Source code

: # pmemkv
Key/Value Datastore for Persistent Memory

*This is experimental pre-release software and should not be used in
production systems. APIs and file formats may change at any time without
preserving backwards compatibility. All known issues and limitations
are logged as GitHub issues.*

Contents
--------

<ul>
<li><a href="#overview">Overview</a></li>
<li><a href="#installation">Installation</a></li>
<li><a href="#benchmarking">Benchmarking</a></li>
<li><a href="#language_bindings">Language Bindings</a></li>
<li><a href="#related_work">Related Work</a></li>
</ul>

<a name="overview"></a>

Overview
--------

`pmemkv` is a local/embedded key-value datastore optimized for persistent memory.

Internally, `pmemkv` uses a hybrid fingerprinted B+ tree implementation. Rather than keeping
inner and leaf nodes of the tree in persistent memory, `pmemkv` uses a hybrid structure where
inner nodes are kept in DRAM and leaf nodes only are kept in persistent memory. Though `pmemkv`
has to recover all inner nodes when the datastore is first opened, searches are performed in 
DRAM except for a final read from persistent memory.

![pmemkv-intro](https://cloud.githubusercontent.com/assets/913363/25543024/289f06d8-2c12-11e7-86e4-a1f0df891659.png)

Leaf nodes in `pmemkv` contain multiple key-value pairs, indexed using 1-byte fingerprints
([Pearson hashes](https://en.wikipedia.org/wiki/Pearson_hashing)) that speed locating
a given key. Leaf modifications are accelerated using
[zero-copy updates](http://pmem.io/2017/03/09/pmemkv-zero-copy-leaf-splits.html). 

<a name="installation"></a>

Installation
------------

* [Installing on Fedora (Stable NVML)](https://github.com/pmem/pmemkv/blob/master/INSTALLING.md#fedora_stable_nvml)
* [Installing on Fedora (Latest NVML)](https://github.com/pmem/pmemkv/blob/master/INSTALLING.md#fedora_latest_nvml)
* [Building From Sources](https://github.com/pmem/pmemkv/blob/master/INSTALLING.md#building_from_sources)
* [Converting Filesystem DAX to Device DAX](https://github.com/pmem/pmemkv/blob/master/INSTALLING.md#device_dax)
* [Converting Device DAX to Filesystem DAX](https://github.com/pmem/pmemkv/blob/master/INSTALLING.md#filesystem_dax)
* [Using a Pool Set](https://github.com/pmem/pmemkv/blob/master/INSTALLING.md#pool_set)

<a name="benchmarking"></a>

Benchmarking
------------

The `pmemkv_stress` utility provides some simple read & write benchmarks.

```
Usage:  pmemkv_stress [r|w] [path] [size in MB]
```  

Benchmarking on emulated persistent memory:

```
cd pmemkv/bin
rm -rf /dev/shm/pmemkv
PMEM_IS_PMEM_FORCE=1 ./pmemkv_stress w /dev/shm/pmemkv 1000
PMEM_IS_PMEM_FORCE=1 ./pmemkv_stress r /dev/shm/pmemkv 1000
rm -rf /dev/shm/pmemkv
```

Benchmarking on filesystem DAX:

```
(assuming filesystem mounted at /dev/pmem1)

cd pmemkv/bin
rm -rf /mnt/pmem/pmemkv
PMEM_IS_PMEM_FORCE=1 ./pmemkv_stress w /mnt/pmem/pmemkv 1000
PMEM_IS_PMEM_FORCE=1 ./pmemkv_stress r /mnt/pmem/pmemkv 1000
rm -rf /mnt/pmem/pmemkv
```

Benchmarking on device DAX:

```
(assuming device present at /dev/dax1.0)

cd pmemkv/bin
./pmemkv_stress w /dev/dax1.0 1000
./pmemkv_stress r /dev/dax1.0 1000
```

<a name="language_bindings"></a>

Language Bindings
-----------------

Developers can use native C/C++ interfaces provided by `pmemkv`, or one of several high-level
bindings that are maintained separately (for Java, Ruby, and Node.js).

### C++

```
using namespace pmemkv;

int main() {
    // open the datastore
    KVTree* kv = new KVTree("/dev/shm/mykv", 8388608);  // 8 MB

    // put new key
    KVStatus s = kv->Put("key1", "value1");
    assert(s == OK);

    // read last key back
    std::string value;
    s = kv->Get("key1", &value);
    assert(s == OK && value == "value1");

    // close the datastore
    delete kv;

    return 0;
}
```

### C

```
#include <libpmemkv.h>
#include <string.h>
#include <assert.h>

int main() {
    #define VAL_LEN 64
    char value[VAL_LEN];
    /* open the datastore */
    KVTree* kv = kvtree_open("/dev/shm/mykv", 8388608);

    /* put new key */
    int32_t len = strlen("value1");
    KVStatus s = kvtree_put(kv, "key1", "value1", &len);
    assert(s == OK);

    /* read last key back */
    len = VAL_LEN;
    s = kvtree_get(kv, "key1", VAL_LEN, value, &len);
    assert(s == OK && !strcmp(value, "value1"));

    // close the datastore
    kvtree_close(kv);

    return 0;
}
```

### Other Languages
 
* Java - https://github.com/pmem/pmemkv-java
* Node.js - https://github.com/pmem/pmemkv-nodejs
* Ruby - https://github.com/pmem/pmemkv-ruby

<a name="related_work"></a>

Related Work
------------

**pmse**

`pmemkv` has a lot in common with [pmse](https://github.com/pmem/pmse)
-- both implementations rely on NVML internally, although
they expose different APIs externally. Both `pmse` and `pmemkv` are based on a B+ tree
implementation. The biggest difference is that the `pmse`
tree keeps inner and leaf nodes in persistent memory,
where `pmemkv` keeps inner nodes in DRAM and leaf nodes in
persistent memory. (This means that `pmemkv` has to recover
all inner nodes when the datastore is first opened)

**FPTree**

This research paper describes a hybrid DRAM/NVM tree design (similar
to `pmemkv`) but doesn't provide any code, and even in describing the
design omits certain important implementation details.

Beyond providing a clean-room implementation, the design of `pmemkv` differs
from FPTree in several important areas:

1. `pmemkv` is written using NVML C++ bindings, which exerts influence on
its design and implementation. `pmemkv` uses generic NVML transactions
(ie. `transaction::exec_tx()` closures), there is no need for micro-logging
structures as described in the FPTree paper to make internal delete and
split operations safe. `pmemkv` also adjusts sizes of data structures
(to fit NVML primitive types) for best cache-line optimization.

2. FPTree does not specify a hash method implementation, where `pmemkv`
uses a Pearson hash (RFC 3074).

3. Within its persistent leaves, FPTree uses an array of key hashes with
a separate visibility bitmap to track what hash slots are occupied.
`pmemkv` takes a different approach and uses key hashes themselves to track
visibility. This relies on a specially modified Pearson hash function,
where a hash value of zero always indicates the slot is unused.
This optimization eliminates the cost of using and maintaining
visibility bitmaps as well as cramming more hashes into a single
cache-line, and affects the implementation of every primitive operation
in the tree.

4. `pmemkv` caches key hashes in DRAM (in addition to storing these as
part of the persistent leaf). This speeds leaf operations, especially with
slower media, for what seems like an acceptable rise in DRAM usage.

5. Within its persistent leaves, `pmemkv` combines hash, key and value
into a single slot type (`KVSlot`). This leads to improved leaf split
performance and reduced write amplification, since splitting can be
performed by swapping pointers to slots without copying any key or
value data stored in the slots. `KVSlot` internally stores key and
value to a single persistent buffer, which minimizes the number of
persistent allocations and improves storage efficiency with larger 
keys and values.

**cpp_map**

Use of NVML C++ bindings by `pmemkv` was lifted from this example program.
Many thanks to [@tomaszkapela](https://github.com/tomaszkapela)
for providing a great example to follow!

• [The problem]:
Look through the material and copy each line that has "INSTALLING".

• [Expected answer]:
* [Installing on Fedora (Stable NVML)](https://github.com/pmem/pmemkv/blob/master/INSTALLING.md#fedora_stable_nvml)
* [Installing on Fedora (Latest NVML)](https://github.com/pmem/pmemkv/blob/master/INSTALLING.md#fedora_latest_nvml)
* [Building From Sources](https://github.com/pmem/pmemkv/blob/master/INSTALLING.md#building_from_sources)
* [Converting Filesystem DAX to Device DAX](https://github.com/pmem/pmemkv/blob/master/INSTALLING.md#device_dax)
* [Converting Device DAX to Filesystem DAX](https://github.com/pmem/pmemkv/blob/master/INSTALLING.md#filesystem_dax)
* [Using a Pool Set](https://github.com/pmem/pmemkv/blob/master/INSTALLING.md#pool_set)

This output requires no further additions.